[Samba] Samba locking with NFS backend.

Jan Hugo Prins jhp at jhprins.org
Tue Jan 8 00:12:58 GMT 2008


Greg Byshenk wrote:
> On Mon, Jan 07, 2008 at 10:38:30PM +0100, Jan Hugo Prins wrote:
>  
>   
>> I'm in a bit of a loss at the moment.
>> We have the following situation, we are running Samba for a lot of small 
>> companies that need fileservices for there Windows Terminal Servers that 
>> they use through a thin client on a Fiber / Lan extention to our datacentre.
>> We have this samba running on 2 linux hosts (Fedora Core 5 and Fedora 7) 
>> with a ldap backend for all the domains.
>> This works ok, except for 1 thing.
>> In the past we synced server1 to server2 every hour and when there was a 
>> problems with a server, the users would only loose 1 hour of work at 
>> most and server 2 would take over all configurations. So far so good, 
>> when there are not too much customers.
>> But we have had some growth recently and we added a central NFS server 
>> to our setup. This server (Isilon IQ9000) is fully redundant so in 
>> theory we could put any number of Samba frontend servers in front of it, 
>> and we don't have to sync anymore.
>> But now the problem, when we put the user data on the NFS backend, users 
>> are complaining that they are not able to edit documents in Word because 
>> they get a error that they can only open the file readonly. Excell the 
>> same problem. But copying a file for example works ok. In general you 
>> can divide the applications in 2 groups, 1 only readonly access to the 
>> data, and 1 no problem.
>>     
>
> [...]
>  
>   
>> Is this a known issue with a sollution, or have I fould a problem here 
>> without a current sollution?
>>     
>
> I'm no Samba or Linux kernel expert, but in my experience, re-exporting
> is almost always a bad idea.
>
> I could be mistaken, but it strikes me that the best solution, if you have
> something like the Isilon system, would be to use the Isilon's own CIFS
> capabilities. What is the gain from exporting from the Isilon via NFS and
> then trying to re-export using a separate Samba server?
>
>
>   
The main reason we don't use the Cifs capabilities of the Isilon cluster 
is that it doesn't support how we use Samba / Ldap.

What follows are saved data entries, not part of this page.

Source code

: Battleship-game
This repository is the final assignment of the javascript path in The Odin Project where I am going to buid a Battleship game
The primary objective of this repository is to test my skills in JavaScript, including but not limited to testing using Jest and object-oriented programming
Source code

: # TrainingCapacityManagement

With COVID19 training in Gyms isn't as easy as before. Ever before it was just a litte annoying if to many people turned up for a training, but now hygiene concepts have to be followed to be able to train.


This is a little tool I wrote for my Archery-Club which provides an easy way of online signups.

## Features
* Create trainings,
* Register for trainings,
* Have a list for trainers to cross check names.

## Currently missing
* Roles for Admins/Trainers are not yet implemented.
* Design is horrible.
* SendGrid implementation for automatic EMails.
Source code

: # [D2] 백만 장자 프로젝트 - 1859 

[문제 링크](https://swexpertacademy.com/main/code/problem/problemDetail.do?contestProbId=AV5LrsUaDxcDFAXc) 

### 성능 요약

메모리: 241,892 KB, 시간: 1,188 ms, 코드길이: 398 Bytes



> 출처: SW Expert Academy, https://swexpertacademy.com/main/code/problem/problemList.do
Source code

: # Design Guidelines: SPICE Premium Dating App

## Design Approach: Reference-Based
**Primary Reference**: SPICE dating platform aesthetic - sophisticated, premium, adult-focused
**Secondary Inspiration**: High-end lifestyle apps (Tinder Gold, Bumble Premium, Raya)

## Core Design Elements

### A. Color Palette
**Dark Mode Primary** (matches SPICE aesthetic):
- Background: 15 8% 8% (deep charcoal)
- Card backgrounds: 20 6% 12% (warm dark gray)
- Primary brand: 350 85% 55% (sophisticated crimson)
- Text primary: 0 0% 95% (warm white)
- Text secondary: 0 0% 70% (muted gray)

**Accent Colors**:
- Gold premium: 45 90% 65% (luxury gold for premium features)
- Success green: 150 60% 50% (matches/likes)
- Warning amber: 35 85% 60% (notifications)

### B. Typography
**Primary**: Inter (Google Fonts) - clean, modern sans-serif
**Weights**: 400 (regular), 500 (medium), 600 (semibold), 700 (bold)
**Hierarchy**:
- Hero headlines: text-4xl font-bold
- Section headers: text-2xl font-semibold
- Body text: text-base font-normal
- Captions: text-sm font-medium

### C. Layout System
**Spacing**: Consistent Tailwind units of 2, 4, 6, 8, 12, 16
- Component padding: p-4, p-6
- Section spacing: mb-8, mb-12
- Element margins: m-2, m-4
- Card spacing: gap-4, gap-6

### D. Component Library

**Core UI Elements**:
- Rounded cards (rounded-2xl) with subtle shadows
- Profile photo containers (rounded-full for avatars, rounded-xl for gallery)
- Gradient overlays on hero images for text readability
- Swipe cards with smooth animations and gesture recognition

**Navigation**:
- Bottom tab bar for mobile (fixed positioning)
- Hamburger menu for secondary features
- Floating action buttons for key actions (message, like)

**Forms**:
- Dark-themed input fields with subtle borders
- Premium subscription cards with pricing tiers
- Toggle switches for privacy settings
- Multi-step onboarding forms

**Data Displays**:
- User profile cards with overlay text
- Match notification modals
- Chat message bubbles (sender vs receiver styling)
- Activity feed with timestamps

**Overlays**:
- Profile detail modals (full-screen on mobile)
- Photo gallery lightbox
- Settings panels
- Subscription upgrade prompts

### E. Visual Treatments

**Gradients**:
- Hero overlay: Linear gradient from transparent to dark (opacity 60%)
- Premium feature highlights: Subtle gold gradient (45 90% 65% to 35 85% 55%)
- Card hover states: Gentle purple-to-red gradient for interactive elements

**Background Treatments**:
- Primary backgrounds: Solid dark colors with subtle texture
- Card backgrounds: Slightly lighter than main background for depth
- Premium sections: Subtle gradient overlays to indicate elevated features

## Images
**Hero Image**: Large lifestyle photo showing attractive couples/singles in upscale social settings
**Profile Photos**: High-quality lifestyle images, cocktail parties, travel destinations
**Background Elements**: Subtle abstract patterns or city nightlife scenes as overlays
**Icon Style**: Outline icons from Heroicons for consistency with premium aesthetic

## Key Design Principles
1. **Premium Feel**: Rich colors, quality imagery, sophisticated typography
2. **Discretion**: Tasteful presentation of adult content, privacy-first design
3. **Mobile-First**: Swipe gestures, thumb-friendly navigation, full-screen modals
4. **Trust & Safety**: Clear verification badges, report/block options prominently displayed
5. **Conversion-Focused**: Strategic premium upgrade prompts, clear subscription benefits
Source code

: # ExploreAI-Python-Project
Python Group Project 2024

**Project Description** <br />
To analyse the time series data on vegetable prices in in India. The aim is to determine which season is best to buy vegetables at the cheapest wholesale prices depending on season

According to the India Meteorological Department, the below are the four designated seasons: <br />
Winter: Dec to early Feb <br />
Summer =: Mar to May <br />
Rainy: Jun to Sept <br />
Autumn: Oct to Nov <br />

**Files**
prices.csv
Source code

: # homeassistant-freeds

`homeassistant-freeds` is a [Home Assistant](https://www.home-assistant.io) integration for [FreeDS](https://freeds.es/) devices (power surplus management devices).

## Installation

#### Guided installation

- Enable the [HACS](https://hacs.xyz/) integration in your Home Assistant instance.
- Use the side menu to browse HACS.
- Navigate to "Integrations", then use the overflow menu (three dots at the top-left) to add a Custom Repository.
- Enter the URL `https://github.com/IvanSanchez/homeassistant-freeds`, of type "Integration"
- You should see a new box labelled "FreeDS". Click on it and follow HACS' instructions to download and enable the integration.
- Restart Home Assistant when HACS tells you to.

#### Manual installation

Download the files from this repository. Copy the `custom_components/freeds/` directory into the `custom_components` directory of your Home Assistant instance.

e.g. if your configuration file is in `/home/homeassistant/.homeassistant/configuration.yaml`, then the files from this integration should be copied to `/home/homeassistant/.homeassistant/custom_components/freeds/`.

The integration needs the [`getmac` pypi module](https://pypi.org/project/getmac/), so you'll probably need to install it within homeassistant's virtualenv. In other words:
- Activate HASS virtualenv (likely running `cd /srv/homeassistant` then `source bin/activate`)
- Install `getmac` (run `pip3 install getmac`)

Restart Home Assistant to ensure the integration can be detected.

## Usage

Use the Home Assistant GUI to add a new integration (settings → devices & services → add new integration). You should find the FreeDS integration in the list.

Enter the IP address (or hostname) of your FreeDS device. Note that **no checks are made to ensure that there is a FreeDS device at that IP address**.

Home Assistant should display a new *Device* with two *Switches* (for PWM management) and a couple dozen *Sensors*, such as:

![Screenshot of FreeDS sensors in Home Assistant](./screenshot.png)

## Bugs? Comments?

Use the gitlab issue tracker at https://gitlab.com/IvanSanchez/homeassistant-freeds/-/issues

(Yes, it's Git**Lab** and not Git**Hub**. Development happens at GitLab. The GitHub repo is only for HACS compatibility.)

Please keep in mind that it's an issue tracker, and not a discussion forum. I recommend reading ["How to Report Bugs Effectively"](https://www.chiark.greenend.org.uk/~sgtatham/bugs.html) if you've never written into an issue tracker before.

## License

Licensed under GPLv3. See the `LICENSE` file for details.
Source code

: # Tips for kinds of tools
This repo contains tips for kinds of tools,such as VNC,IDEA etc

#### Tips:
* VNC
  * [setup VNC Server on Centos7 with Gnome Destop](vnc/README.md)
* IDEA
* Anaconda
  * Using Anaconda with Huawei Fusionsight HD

We have 1 LDAP tree, with all little OU's and each OU is the container 
for 1 domain.
We use a filter to make sure that a user that connect to the samba he 
has access to, only sees his part of the LDAP tree.
This filter functionality is something that is not available in the 
stock samba, it was before, and we patch it back into every samba we use 
in production.
We can't patch it into the Cifs server on the Isilon cluster.